**WORK ITEM:**
In the data that follows, how many lines contain the word "Quizz"? Give only that number.

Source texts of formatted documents
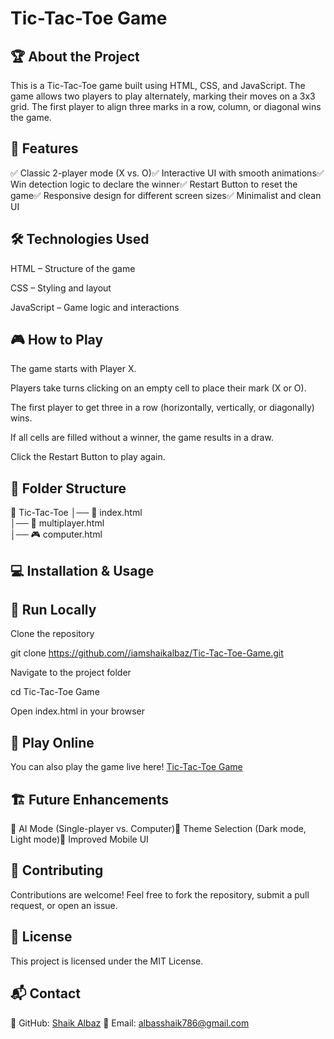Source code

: # Tic-Tac-Toe Game



## 🏆 About the Project

This is a Tic-Tac-Toe game built using HTML, CSS, and JavaScript. The game allows two players to play alternately, marking their moves on a 3x3 grid. The first player to align three marks in a row, column, or diagonal wins the game.

## 🚀 Features

✅ Classic 2-player mode (X vs. O)✅ Interactive UI with smooth animations✅ Win detection logic to declare the winner✅ Restart Button to reset the game✅ Responsive design for different screen sizes✅ Minimalist and clean UI

## 🛠️ Technologies Used

HTML – Structure of the game

CSS – Styling and layout

JavaScript – Game logic and interactions

## 🎮 How to Play

The game starts with Player X.

Players take turns clicking on an empty cell to place their mark (X or O).

The first player to get three in a row (horizontally, vertically, or diagonally) wins.

If all cells are filled without a winner, the game results in a draw.

Click the Restart Button to play again.


## 📂 Folder Structure

📁 Tic-Tac-Toe
│── 📄 index.html      
│── 🎨 multiplayer.html       
│── 🎮 computer.html      

## 💻 Installation & Usage

## 🔹 Run Locally

Clone the repository

git clone https://github.com//iamshaikalbaz/Tic-Tac-Toe-Game.git

Navigate to the project folder

cd Tic-Tac-Toe Game

Open index.html in your browser

## 🔹 Play Online

You can also play the game live here! [Tic-Tac-Toe Game](https://iamshaikalbaz.github.io/Tic-Tac-Toe-Game/)

## 🏗️ Future Enhancements

🚀 AI Mode (Single-player vs. Computer)🎨 Theme Selection (Dark mode, Light mode)📱 Improved Mobile UI

## 🤝 Contributing

Contributions are welcome! Feel free to fork the repository, submit a pull request, or open an issue.

## 📝 License

This project is licensed under the MIT License.

## 📬 Contact

🔗 GitHub: [Shaik Albaz](https://github.com/iamshaikalbaz)
📧 Email: albasshaik786@gmail.com
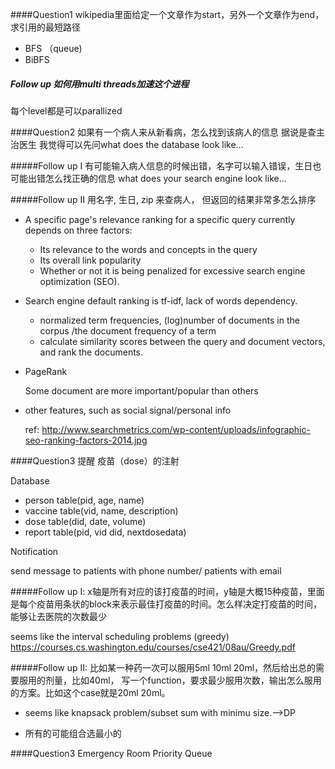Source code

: ####Question1 wikipedia里面给定一个文章作为start，另外一个文章作为end，求引用的最短路径

- BFS （queue)
- BiBFS

##### Follow up 如何用multi threads加速这个进程

每个level都是可以parallized 

####Question2 如果有一个病人来从新看病，怎么找到该病人的信息
据说是查主治医生
我觉得可以先问what does the database look like... 

#####Follow up I 有可能输入病人信息的时候出错，名字可以输入错误，生日也可能出错怎么找正确的信息
what does your search engine look like...

#####Follow up II 用名字, 生日, zip 来查病人， 但返回的结果非常多怎么排序
- A specific page's relevance ranking for a specific query currently depends on three factors:
	- Its relevance to the words and concepts in the query
	- Its overall link popularity
	- Whether or not it is being penalized for excessive search engine optimization (SEO).

- Search engine default ranking is tf-idf, lack of words dependency.
	- normalized term frequencies, (log)number of documents in the corpus /the document frequency of a term
	- calculate similarity scores between the query and document vectors, and rank the documents.

- PageRank

	Some document are more important/popular than others

- other features, such as social signal/personal info

	ref: http://www.searchmetrics.com/wp-content/uploads/infographic-seo-ranking-factors-2014.jpg

####Question3 提醒 疫苗（dose）的注射

Database
- person table(pid, age, name)
- vaccine table(vid, name, description)
- dose table(did, date, volume)
- report table(pid, vid did, nextdosedata)

Notification

send message to patients with phone number/ patients with email 

#####Follow up I: x轴是所有对应的该打疫苗的时间，y轴是大概15种疫苗，里面是每个疫苗用条状的block来表示最佳打疫苗的时间。怎么样决定打疫苗的时间，能够让去医院的次数最少

seems like the interval scheduling problems (greedy)
https://courses.cs.washington.edu/courses/cse421/08au/Greedy.pdf

#####Follow up II: 比如某一种药一次可以服用5ml 10ml 20ml，然后给出总的需要服用的剂量，比如40ml， 写一个function，要求最少服用次数，输出怎么服用的方案。比如这个case就是20ml 20ml。

- seems like knapsack problem/subset sum with minimu size.-->DP 

- 所有的可能组合选最小的

####Question3 Emergency Room
Priority Queue
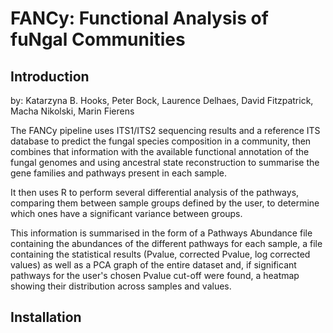 # FANCy: Functional Analysis of fuNgal Communities

## Introduction

by: Katarzyna B. Hooks, Peter Bock, Laurence Delhaes, David Fitzpatrick, Macha Nikolski, Marin Fierens

The FANCy pipeline uses ITS1/ITS2 sequencing results and a reference ITS database to predict the fungal species composition in a community, then combines that information with the available functional annotation of the fungal genomes and using ancestral state reconstruction to summarise the gene families and pathways present in each sample.

It then uses R to perform several differential analysis of the pathways, comparing them between sample groups defined by the user, to determine which ones have a significant variance between groups.

This information is summarised in the form of a Pathways Abundance file containing the abundances of the different pathways for each sample, a file containing the statistical results (Pvalue, corrected Pvalue, log corrected values) as well as a PCA graph of the entire dataset and, if significant pathways for the user's chosen Pvalue cut-off were found, a heatmap showing their distribution across samples and values.


## Installation
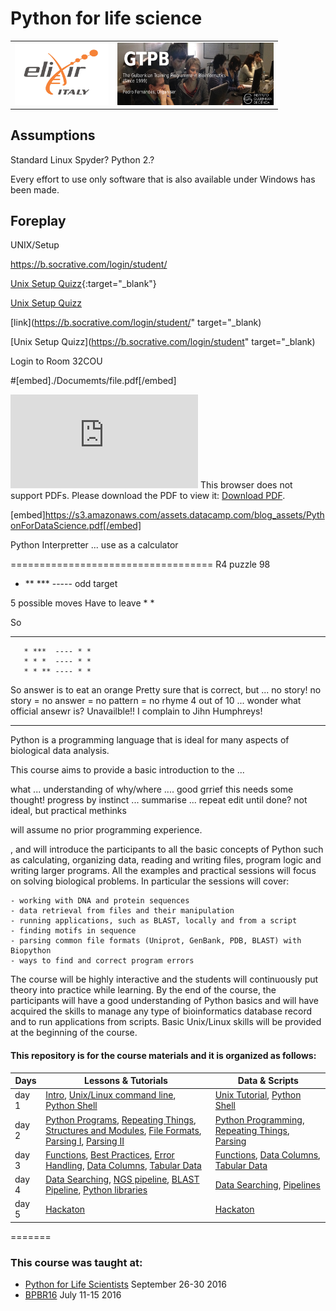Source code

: # Python for life science

<table style="width:100%">
  <tr>
    <td><img src="./Images/elixir_ita_logo.png" alt="yay" height="100" width="150">
    </td>
    <td><img src="./Images/GTPB2015logo.png" alt="yay" height="100" width="250">
    </td>
  <tr/>
</table>

## Assumptions

Standard  Linux
Spyder?
Python 2.?

Every effort to use only software that is also available under Windows has been made.

## Foreplay

UNIX/Setup

https://b.socrative.com/login/student/

[Unix Setup Quizz](https://b.socrative.com/login/student){:target="_blank"}

<a href="https://b.socrative.com/login/student/" target="_blank">Unix Setup Quizz</a>

[link](https://b.socrative.com/login/student/" target="_blank)

[Unix Setup Quizz](https://b.socrative.com/login/student" target="_blank)

Login to Room 32COU

#[embed]./Documemts/file.pdf[/embed]


<object data="https://s3.amazonaws.com/assets.datacamp.com/blog_assets/PythonForDataScience.pdf" type="application/pdf" width="700px" height="700px">
    <embed src="https://s3.amazonaws.com/assets.datacamp.com/blog_assets/PythonForDataScience.pdf">
        This browser does not support PDFs. Please download the PDF to view it: <a href="https://s3.amazonaws.com/assets.datacamp.com/blog_assets/PythonForDataScience.pdf">Download PDF</a>.</p>
    </embed

[embed]https://s3.amazonaws.com/assets.datacamp.com/blog_assets/PythonForDataScience.pdf[/embed]

Python Interpretter ... use as a calculator


===================================
R4 puzzle 98

* ** *** ----- odd target

5 possible moves
Have to leave * *

So

* * ***
       * ***  ---- * *
       * * *  ---- * * 
       * * ** ---- * *
So answer is to eat an orange
Pretty sure that is correct, but ... no story!
no story = no answer = no pattern = no rhyme
4 out of 10 ... wonder what official ansewr is?
Unavailble!! I complain to Jihn Humphreys!








**********************************************************
Python is a programming language that is ideal for many aspects of biological data analysis.

This course aims to provide a basic introduction to the  ...

what ... 
understanding of why/where  ....
good grrief this needs some thought!
progress by instinct ... summarise ... repeat edit until done?
not ideal, but practical methinks

will assume no prior programming experience.

, and will introduce the participants to all the basic concepts of Python such as calculating, organizing data, reading and writing files, program logic and writing larger programs. All the examples and practical sessions will focus on solving biological problems. In particular the sessions will cover:

    - working with DNA and protein sequences
    - data retrieval from files and their manipulation
    - running applications, such as BLAST, locally and from a script
    - finding motifs in sequence
    - parsing common file formats (Uniprot, GenBank, PDB, BLAST) with Biopython
    - ways to find and correct program errors

The course will be highly interactive and the students will continuously put theory into practice while learning. By the end of the course, the participants will have a good understanding of Python basics and will have acquired the skills to manage any type of bioinformatics database record and to run applications from scripts. Basic Unix/Linux skills will be provided at the beginning of the course.



#### This repository is for the course materials and it is organized as follows:



Days |Lessons \& Tutorials | Data \& Scripts |
------------ | ------------- | ------------- |
day 1 | [Intro](day1/intro.md), [Unix/Linux command line](day1/1-Unix/Unix-Theory-BPBR16.md), [Python Shell](day1/2-Pythonshell/pythonshell.md) |[Unix Tutorial](day1/1-Unix/unix_tutorial.zip), [Python Shell](day1/2-Pythonshell/d1_pyshell_data_scripts) |
day 2 |[Python Programs](day2/1-PythonPrograms/PythonPrograms.md), [Repeating Things](day2/2-RepeatingThings/RepeatingThings.md), [Structures and Modules](day2/1-PythonPrograms/PythonStructureModulesImport.md), [File Formats](day2/3-Parsing/FileFormats.md),  [Parsing I](day2/3-Parsing/Parsing-Theory-I.md), [Parsing II](day2/3-Parsing/Parsing-Theory-II.md)   | [Python Programming](day2/1-PythonPrograms/d2_programing_data_scripts), [Repeating Things](day2/2-RepeatingThings/d2_repeating_data_scripts), [Parsing](day2/3-Parsing/d2_parsing_data_script) |
day 3 |[Functions](day3/1-Functions/functions.md),  [Best Practices](day3/2-Debugging/BestPracticesInProgramming.md), [Error Handling](day3/2-Debugging/ErrorHandling.md),  [Data Columns](day3/3-DataColumns/DataColumns.md), [Tabular Data](day3/4-TabularData/TabularData.md) | [Functions](day3/1-Functions/d3_functions_data_scripts), [Data Columns](day3/3-DataColumns/d3_datacolumns_data_scripts), [Tabular Data](day3/4-TabularData/d3_tabulardata_data_scripts)   |
day 4 |[Data Searching](day4/1-DataSearching/DataSearching.md), [NGS pipeline](day4/2-Pipelines/NGS_pipeline.md), [BLAST Pipeline](day4/2-Pipelines/Running-BLAST_sys.argv.md), [Python libraries](day4/3-PythonLibraries/tasks.md) |[Data Searching](day4/1-DataSearching/d4_datasearching_data_scripts), [Pipelines](day4/2-Pipelines/d4_pipelines_data_script)  |
day 5 |[Hackaton](day5/Hackathon/HACKATHON_TASKS.md) | [Hackaton](day5/Hackathon/hackathon_data_scripts)



=======


### This course was taught at:
-  [Python for Life Scientists](http://bioinformaticstraining.pythonanywhere.com/course/11/) September 26-30 2016 </br>
-   [BPBR16](http://gtpb.igc.gulbenkian.pt/bicourses/BPBR16/) July 11-15 2016<br/>
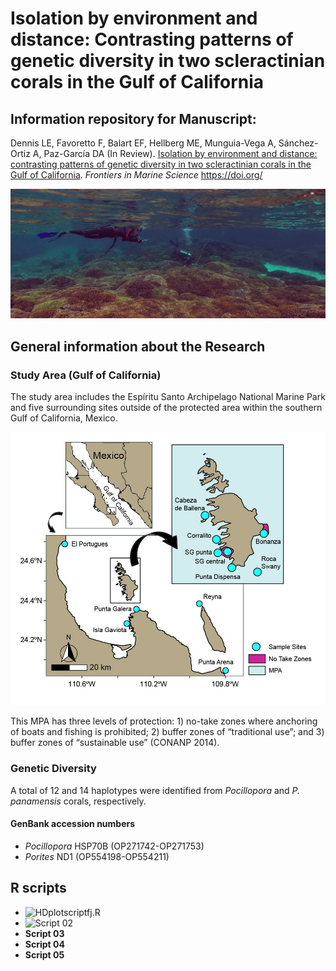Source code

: # Isolation by environment and distance: Contrasting patterns of genetic diversity in two scleractinian corals in the Gulf of California

## Information repository for Manuscript:

Dennis LE, Favoretto F, Balart EF, Hellberg ME, Munguia-Vega A, Sánchez-Ortiz A, Paz-García DA (In Review). [Isolation by environment and distance: contrasting patterns of genetic diversity in two scleractinian corals in the Gulf of California](https://www.marinebiogenomics.com/publicaciones). *Frontiers in Marine Science* https://doi.org/


![Portada](Media/Portada.jpg)

## General information about the Research

### Study Area (Gulf of California)

The study area includes the Espíritu Santo Archipelago National Marine Park and five surrounding sites outside of the protected area within the southern Gulf of California, Mexico.

![Map](Media/Fig01_map.jpg)

This MPA has three levels of protection: 1) no-take zones where anchoring of boats and fishing is prohibited; 2) buffer zones of “traditional use”; and 3) buffer zones of “sustainable use” (CONANP 2014).

### Genetic Diversity

 A total of 12 and 14 haplotypes were identified from *Pocillopora* and *P. panamensis* corals, respectively.

#### GenBank accession numbers
* *Pocillopora* HSP70B (OP271742-OP271753)
* *Porites* ND1 (OP554198-OP554211)

## R scripts

* ![HDplotscriptfj.R](Script/HDplotscriptfj.R)
* ![Script 02](Script/PCUPCARscript.R)
* **Script 03**
* **Script 04**
* **Script 05**
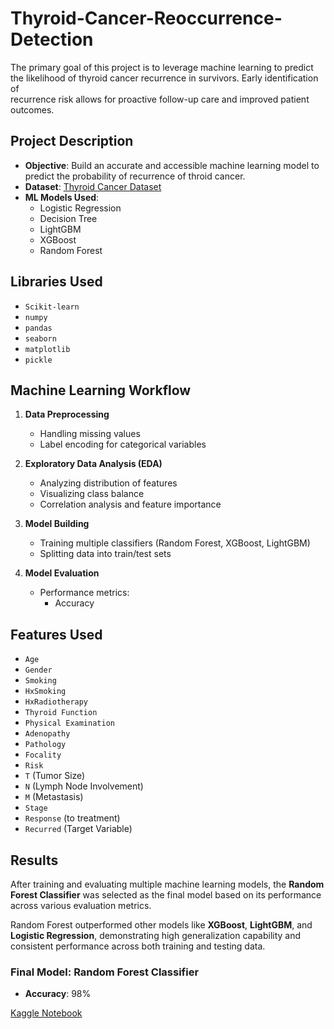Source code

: # Thyroid-Cancer-Reoccurrence-Detection

The primary goal of this project is to leverage machine learning to predict the likelihood of thyroid cancer recurrence in survivors. Early identification of      
   recurrence risk allows for proactive follow-up care and improved patient outcomes.

##  Project Description

- **Objective**: Build an accurate and accessible machine learning model to predict the probability of recurrence of throid cancer.
- **Dataset**: [Thyroid Cancer Dataset](https://www.kaggle.com/datasets/khwaishsaxena/thyroid-cancer-dataset)
- **ML Models Used**:
  - Logistic Regression 
  - Decision Tree 
  - LightGBM
  - XGBoost
  - Random Forest
    
## Libraries Used
- `Scikit-learn`  
- `numpy`  
- `pandas`  
- `seaborn`  
- `matplotlib`  
- `pickle`
  
##  Machine Learning Workflow

1. **Data Preprocessing**
   - Handling missing values  
   - Label encoding for categorical variables  

2. **Exploratory Data Analysis (EDA)**
   - Analyzing distribution of features  
   - Visualizing class balance  
   - Correlation analysis and feature importance
     
3. **Model Building**
   - Training multiple classifiers (Random Forest, XGBoost, LightGBM)  
   - Splitting data into train/test sets  
     
4. **Model Evaluation**
   - Performance metrics:  
     - Accuracy
     
## Features Used

- `Age`  
- `Gender`  
- `Smoking`  
- `HxSmoking`  
- `HxRadiotherapy`  
- `Thyroid Function`  
- `Physical Examination`  
- `Adenopathy`  
- `Pathology`  
- `Focality`  
- `Risk`  
- `T` (Tumor Size)  
- `N` (Lymph Node Involvement)  
- `M` (Metastasis)  
- `Stage`  
- `Response` (to treatment)  
- `Recurred` (Target Variable) 

## Results

After training and evaluating multiple machine learning models, the **Random Forest Classifier** was selected as the final model based on its performance across various evaluation metrics.

Random Forest outperformed other models like **XGBoost**, **LightGBM**, and **Logistic Regression**, demonstrating high generalization capability and consistent performance across both training and testing data.

### Final Model: Random Forest Classifier

- **Accuracy**: 98%

[Kaggle Notebook](https://www.kaggle.com/code/khwaishsaxena/thyroid-cancer-reoccurrence-detection)
     
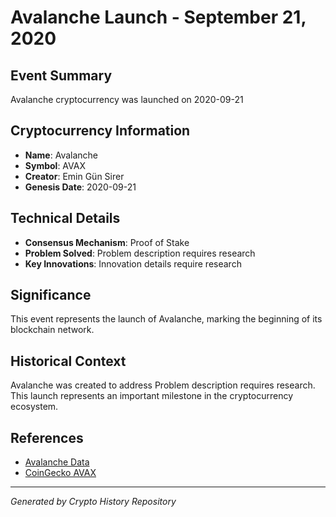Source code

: # Avalanche Launch - September 21, 2020

## Event Summary
Avalanche cryptocurrency was launched on 2020-09-21

## Cryptocurrency Information
- **Name**: Avalanche
- **Symbol**: AVAX
- **Creator**: Emin Gün Sirer
- **Genesis Date**: 2020-09-21

## Technical Details
- **Consensus Mechanism**: Proof of Stake
- **Problem Solved**: Problem description requires research
- **Key Innovations**: Innovation details require research

## Significance
This event represents the launch of Avalanche, marking the beginning of its blockchain network.

## Historical Context
Avalanche was created to address Problem description requires research. This launch represents an important milestone in the cryptocurrency ecosystem.

## References
- [Avalanche Data](../cryptocurrencies/avax.json)
- [CoinGecko AVAX](https://www.coingecko.com/en/coins/avax)

---
*Generated by Crypto History Repository*
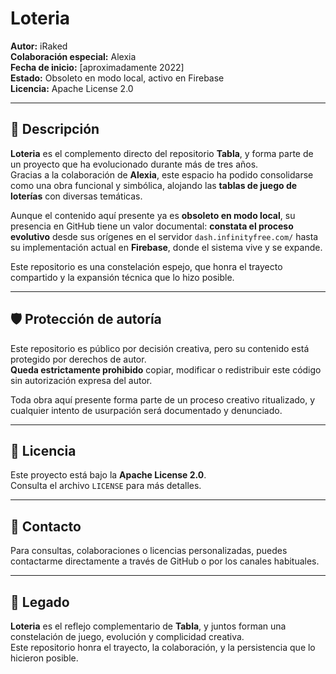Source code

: # Loteria

**Autor:** iRaked  
**Colaboración especial:** Alexia  
**Fecha de inicio:** [aproximadamente 2022]  
**Estado:** Obsoleto en modo local, activo en Firebase  
**Licencia:** Apache License 2.0

---

## 🎯 Descripción

**Loteria** es el complemento directo del repositorio **Tabla**, y forma parte de un proyecto que ha evolucionado durante más de tres años.  
Gracias a la colaboración de **Alexia**, este espacio ha podido consolidarse como una obra funcional y simbólica, alojando las **tablas de juego de loterías** con diversas temáticas.

Aunque el contenido aquí presente ya es **obsoleto en modo local**, su presencia en GitHub tiene un valor documental: **constata el proceso evolutivo** desde sus orígenes en el servidor `dash.infinityfree.com/` hasta su implementación actual en **Firebase**, donde el sistema vive y se expande.

Este repositorio es una constelación espejo, que honra el trayecto compartido y la expansión técnica que lo hizo posible.

---

## 🛡️ Protección de autoría

Este repositorio es público por decisión creativa, pero su contenido está protegido por derechos de autor.  
**Queda estrictamente prohibido** copiar, modificar o redistribuir este código sin autorización expresa del autor.

Toda obra aquí presente forma parte de un proceso creativo ritualizado, y cualquier intento de usurpación será documentado y denunciado.

---

## 📜 Licencia

Este proyecto está bajo la **Apache License 2.0**.  
Consulta el archivo `LICENSE` para más detalles.

---

## 🧭 Contacto

Para consultas, colaboraciones o licencias personalizadas, puedes contactarme directamente a través de GitHub o por los canales habituales.

---

## 🔮 Legado

**Loteria** es el reflejo complementario de **Tabla**, y juntos forman una constelación de juego, evolución y complicidad creativa.  
Este repositorio honra el trayecto, la colaboración, y la persistencia que lo hicieron posible.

**RESPONSE FOR THIS EXERCISE:**
3